### DATASET RECORDS
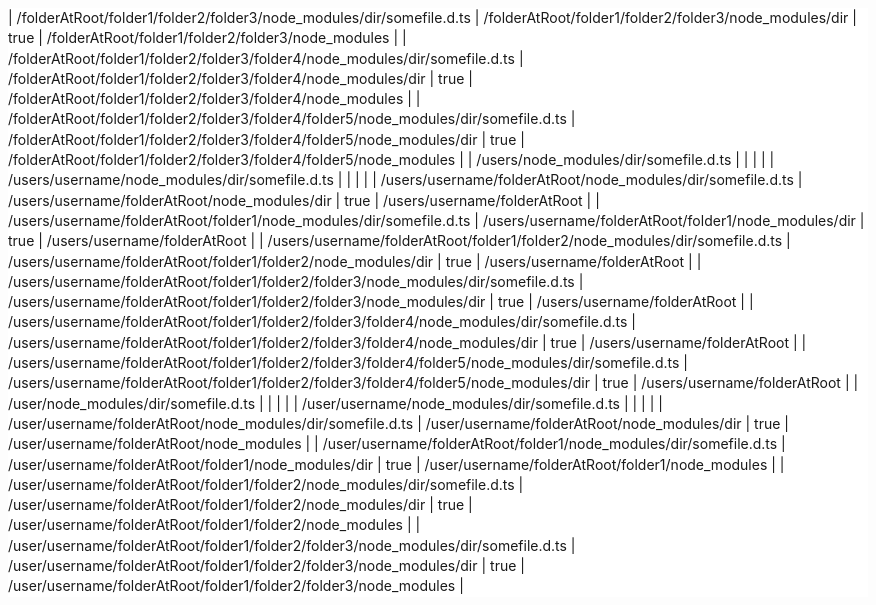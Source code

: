 | /folderAtRoot/folder1/folder2/folder3/node_modules/dir/somefile.d.ts                                      | /folderAtRoot/folder1/folder2/folder3/node_modules/dir                                                    | true      | /folderAtRoot/folder1/folder2/folder3/node_modules                                                        |
| /folderAtRoot/folder1/folder2/folder3/folder4/node_modules/dir/somefile.d.ts                              | /folderAtRoot/folder1/folder2/folder3/folder4/node_modules/dir                                            | true      | /folderAtRoot/folder1/folder2/folder3/folder4/node_modules                                                |
| /folderAtRoot/folder1/folder2/folder3/folder4/folder5/node_modules/dir/somefile.d.ts                      | /folderAtRoot/folder1/folder2/folder3/folder4/folder5/node_modules/dir                                    | true      | /folderAtRoot/folder1/folder2/folder3/folder4/folder5/node_modules                                        |
| /users/node_modules/dir/somefile.d.ts                                                                     |                                                                                                           |           |                                                                                                           |
| /users/username/node_modules/dir/somefile.d.ts                                                            |                                                                                                           |           |                                                                                                           |
| /users/username/folderAtRoot/node_modules/dir/somefile.d.ts                                               | /users/username/folderAtRoot/node_modules/dir                                                             | true      | /users/username/folderAtRoot                                                                              |
| /users/username/folderAtRoot/folder1/node_modules/dir/somefile.d.ts                                       | /users/username/folderAtRoot/folder1/node_modules/dir                                                     | true      | /users/username/folderAtRoot                                                                              |
| /users/username/folderAtRoot/folder1/folder2/node_modules/dir/somefile.d.ts                               | /users/username/folderAtRoot/folder1/folder2/node_modules/dir                                             | true      | /users/username/folderAtRoot                                                                              |
| /users/username/folderAtRoot/folder1/folder2/folder3/node_modules/dir/somefile.d.ts                       | /users/username/folderAtRoot/folder1/folder2/folder3/node_modules/dir                                     | true      | /users/username/folderAtRoot                                                                              |
| /users/username/folderAtRoot/folder1/folder2/folder3/folder4/node_modules/dir/somefile.d.ts               | /users/username/folderAtRoot/folder1/folder2/folder3/folder4/node_modules/dir                             | true      | /users/username/folderAtRoot                                                                              |
| /users/username/folderAtRoot/folder1/folder2/folder3/folder4/folder5/node_modules/dir/somefile.d.ts       | /users/username/folderAtRoot/folder1/folder2/folder3/folder4/folder5/node_modules/dir                     | true      | /users/username/folderAtRoot                                                                              |
| /user/node_modules/dir/somefile.d.ts                                                                      |                                                                                                           |           |                                                                                                           |
| /user/username/node_modules/dir/somefile.d.ts                                                             |                                                                                                           |           |                                                                                                           |
| /user/username/folderAtRoot/node_modules/dir/somefile.d.ts                                                | /user/username/folderAtRoot/node_modules/dir                                                              | true      | /user/username/folderAtRoot/node_modules                                                                  |
| /user/username/folderAtRoot/folder1/node_modules/dir/somefile.d.ts                                        | /user/username/folderAtRoot/folder1/node_modules/dir                                                      | true      | /user/username/folderAtRoot/folder1/node_modules                                                          |
| /user/username/folderAtRoot/folder1/folder2/node_modules/dir/somefile.d.ts                                | /user/username/folderAtRoot/folder1/folder2/node_modules/dir                                              | true      | /user/username/folderAtRoot/folder1/folder2/node_modules                                                  |
| /user/username/folderAtRoot/folder1/folder2/folder3/node_modules/dir/somefile.d.ts                        | /user/username/folderAtRoot/folder1/folder2/folder3/node_modules/dir                                      | true      | /user/username/folderAtRoot/folder1/folder2/folder3/node_modules                                          |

### DIRECTIONS
All of the material above needs to be restated exactly, with no pictures.

### WRITTEN SOLUTION
Source code

: | /folderAtRoot/folder1/folder2/folder3/node_modules/dir/somefile.d.ts                                      | /folderAtRoot/folder1/folder2/folder3/node_modules/dir                                                    | true      | /folderAtRoot/folder1/folder2/folder3/node_modules                                                        |
| /folderAtRoot/folder1/folder2/folder3/folder4/node_modules/dir/somefile.d.ts                              | /folderAtRoot/folder1/folder2/folder3/folder4/node_modules/dir                                            | true      | /folderAtRoot/folder1/folder2/folder3/folder4/node_modules                                                |
| /folderAtRoot/folder1/folder2/folder3/folder4/folder5/node_modules/dir/somefile.d.ts                      | /folderAtRoot/folder1/folder2/folder3/folder4/folder5/node_modules/dir                                    | true      | /folderAtRoot/folder1/folder2/folder3/folder4/folder5/node_modules                                        |
| /users/node_modules/dir/somefile.d.ts                                                                     |                                                                                                           |           |                                                                                                           |
| /users/username/node_modules/dir/somefile.d.ts                                                            |                                                                                                           |           |                                                                                                           |
| /users/username/folderAtRoot/node_modules/dir/somefile.d.ts                                               | /users/username/folderAtRoot/node_modules/dir                                                             | true      | /users/username/folderAtRoot                                                                              |
| /users/username/folderAtRoot/folder1/node_modules/dir/somefile.d.ts                                       | /users/username/folderAtRoot/folder1/node_modules/dir                                                     | true      | /users/username/folderAtRoot                                                                              |
| /users/username/folderAtRoot/folder1/folder2/node_modules/dir/somefile.d.ts                               | /users/username/folderAtRoot/folder1/folder2/node_modules/dir                                             | true      | /users/username/folderAtRoot                                                                              |
| /users/username/folderAtRoot/folder1/folder2/folder3/node_modules/dir/somefile.d.ts                       | /users/username/folderAtRoot/folder1/folder2/folder3/node_modules/dir                                     | true      | /users/username/folderAtRoot                                                                              |
| /users/username/folderAtRoot/folder1/folder2/folder3/folder4/node_modules/dir/somefile.d.ts               | /users/username/folderAtRoot/folder1/folder2/folder3/folder4/node_modules/dir                             | true      | /users/username/folderAtRoot                                                                              |
| /users/username/folderAtRoot/folder1/folder2/folder3/folder4/folder5/node_modules/dir/somefile.d.ts       | /users/username/folderAtRoot/folder1/folder2/folder3/folder4/folder5/node_modules/dir                     | true      | /users/username/folderAtRoot                                                                              |
| /user/node_modules/dir/somefile.d.ts                                                                      |                                                                                                           |           |                                                                                                           |
| /user/username/node_modules/dir/somefile.d.ts                                                             |                                                                                                           |           |                                                                                                           |
| /user/username/folderAtRoot/node_modules/dir/somefile.d.ts                                                | /user/username/folderAtRoot/node_modules/dir                                                              | true      | /user/username/folderAtRoot/node_modules                                                                  |
| /user/username/folderAtRoot/folder1/node_modules/dir/somefile.d.ts                                        | /user/username/folderAtRoot/folder1/node_modules/dir                                                      | true      | /user/username/folderAtRoot/folder1/node_modules                                                          |
| /user/username/folderAtRoot/folder1/folder2/node_modules/dir/somefile.d.ts                                | /user/username/folderAtRoot/folder1/folder2/node_modules/dir                                              | true      | /user/username/folderAtRoot/folder1/folder2/node_modules                                                  |
| /user/username/folderAtRoot/folder1/folder2/folder3/node_modules/dir/somefile.d.ts                        | /user/username/folderAtRoot/folder1/folder2/folder3/node_modules/dir                                      | true      | /user/username/folderAtRoot/folder1/folder2/folder3/node_modules                                          |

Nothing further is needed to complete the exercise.